Supreme Court rules GOP lawmakers can defend voter ID law

by Summer Lane

Photo: Adobe Stock

The Supreme Court of the United States (SCOTUS) ruled Thursday that GOP lawmakers in North Carolina may intervene to protect voter ID laws in court, according to a report from The Hill.

In the decision, which SCOTUSblog reported as an 8-1 ruling, Justice Neil Gorsuch delivered the opinion of the court.

In the opinion, Gorsuch notes, “Consistent with that directive [of the amended State Constitution], the General Assembly eventually approved Senate Bill 824…under the law’s terms, those seeking to vote must do one of three things: present an acceptable photo ID, or submit a form explaining why they cannot present a photo ID.”
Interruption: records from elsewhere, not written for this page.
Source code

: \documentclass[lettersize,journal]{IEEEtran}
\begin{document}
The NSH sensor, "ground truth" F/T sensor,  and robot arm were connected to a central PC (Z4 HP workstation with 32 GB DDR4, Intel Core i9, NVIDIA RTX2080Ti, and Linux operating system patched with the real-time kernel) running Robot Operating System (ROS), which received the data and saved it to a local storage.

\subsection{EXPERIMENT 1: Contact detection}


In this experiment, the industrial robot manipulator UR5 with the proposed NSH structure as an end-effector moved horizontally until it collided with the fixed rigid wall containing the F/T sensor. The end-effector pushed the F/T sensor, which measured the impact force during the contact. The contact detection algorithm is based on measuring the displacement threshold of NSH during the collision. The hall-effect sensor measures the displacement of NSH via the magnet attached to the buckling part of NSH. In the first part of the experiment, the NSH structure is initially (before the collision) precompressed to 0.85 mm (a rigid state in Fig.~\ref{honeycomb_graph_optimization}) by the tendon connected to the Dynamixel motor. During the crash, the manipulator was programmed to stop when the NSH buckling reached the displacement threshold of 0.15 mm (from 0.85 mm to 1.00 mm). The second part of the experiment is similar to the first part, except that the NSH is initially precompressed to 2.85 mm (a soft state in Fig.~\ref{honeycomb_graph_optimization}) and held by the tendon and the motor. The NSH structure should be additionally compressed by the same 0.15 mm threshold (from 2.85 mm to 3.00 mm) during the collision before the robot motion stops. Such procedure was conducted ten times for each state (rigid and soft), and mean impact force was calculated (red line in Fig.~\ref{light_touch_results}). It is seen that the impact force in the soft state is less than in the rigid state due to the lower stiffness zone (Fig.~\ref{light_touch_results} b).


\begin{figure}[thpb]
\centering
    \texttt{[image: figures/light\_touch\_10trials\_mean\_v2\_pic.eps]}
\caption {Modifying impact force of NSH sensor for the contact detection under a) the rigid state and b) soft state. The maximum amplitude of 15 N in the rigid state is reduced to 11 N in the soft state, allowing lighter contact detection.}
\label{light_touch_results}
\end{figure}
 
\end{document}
The Supreme Court’s ruling on Thursday did not necessarily define the validity of the voter ID law itself but instead defined who will be able to defend the law against legal challenges, according to The Hill.
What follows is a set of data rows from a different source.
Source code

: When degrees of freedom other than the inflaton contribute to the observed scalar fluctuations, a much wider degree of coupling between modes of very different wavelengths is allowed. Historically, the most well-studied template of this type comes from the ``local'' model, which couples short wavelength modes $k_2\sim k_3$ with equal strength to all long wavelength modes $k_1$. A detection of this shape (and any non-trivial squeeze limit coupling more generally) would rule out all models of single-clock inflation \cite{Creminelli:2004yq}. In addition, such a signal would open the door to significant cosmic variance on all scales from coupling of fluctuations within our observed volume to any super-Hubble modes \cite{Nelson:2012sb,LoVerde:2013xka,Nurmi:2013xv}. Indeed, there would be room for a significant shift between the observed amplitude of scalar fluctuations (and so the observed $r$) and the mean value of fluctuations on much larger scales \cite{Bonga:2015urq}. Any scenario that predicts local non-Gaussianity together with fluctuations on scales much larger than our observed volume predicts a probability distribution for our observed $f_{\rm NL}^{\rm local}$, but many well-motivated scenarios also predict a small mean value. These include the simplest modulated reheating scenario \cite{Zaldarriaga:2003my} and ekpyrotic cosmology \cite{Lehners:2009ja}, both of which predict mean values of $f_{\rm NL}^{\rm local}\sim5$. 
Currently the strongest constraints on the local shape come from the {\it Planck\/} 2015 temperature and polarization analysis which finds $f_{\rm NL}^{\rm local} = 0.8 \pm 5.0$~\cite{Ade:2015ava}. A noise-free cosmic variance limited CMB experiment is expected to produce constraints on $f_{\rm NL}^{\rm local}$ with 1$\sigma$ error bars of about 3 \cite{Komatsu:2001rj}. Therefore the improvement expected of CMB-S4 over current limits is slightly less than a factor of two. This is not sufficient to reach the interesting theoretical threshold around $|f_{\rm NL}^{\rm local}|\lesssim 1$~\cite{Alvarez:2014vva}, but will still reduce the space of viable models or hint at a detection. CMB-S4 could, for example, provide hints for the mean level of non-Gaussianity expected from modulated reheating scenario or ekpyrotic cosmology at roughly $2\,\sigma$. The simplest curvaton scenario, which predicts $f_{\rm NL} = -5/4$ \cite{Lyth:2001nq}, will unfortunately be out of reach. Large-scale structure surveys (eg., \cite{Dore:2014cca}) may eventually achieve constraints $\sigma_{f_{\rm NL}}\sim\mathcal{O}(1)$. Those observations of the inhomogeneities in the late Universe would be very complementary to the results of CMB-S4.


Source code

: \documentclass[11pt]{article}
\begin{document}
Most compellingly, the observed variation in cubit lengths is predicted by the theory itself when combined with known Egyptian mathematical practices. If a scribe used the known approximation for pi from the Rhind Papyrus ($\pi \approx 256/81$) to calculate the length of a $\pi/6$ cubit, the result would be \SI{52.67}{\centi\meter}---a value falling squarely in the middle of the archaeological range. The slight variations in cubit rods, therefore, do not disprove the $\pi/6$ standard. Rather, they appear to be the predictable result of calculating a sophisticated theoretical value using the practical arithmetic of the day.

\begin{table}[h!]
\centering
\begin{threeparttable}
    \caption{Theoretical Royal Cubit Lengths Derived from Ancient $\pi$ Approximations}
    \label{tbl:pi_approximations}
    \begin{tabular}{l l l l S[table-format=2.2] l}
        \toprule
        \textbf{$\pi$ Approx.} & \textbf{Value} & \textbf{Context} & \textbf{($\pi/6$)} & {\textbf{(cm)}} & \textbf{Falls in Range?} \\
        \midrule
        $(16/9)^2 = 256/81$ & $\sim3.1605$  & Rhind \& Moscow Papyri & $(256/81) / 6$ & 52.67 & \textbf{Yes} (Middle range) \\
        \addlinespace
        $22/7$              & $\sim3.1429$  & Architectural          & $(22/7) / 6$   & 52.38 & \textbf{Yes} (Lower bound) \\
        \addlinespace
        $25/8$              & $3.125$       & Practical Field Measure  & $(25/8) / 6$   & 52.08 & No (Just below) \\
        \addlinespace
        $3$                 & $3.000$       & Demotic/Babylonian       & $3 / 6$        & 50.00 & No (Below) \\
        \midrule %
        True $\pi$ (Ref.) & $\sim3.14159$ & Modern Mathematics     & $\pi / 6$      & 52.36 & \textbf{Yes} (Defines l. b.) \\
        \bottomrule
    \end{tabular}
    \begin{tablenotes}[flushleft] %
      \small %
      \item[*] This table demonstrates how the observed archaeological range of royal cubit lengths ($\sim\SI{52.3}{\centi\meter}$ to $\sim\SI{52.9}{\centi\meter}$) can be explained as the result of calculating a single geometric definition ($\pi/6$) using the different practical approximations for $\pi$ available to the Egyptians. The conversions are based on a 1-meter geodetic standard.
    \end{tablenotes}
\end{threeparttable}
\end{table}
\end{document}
Gorsuch’s opinion states, “No one questions that States possess ‘a legitimate interest in the continued enforce[ment] of [their] own statues…’ No one questions that States may organize themselves in a variety of ways. After all, the separation of governmental powers has long been recognized as vital to the preservation of liberty, and it is through the power to ‘structure…it’s government and the character of those who exercise government authority, [that] a State defines itself as a sovereign.”

According to SCOTUSblog, GOP lawmakers may now intervene in litigation to defend North Carolina’s voter ID law. However, they also reported that the NAACP is challenging the law, “and that the NC attorney general (a democrat) is defending it. GOP legislators want to intervene anyway. SCOTUS says they can.”

 Gorsuch’s opinion concludes:

“Through the General Assembly, the people of North Carolina have authorized the leaders of their legislature to defend duly enacted state statutes against constitutional challenge. Ordinarily, a federal court must respect that kind of sovereign choice, not assemble presumptions against it.”

In the 8-1 ruling, Justice Sonia Sotomayor dissented.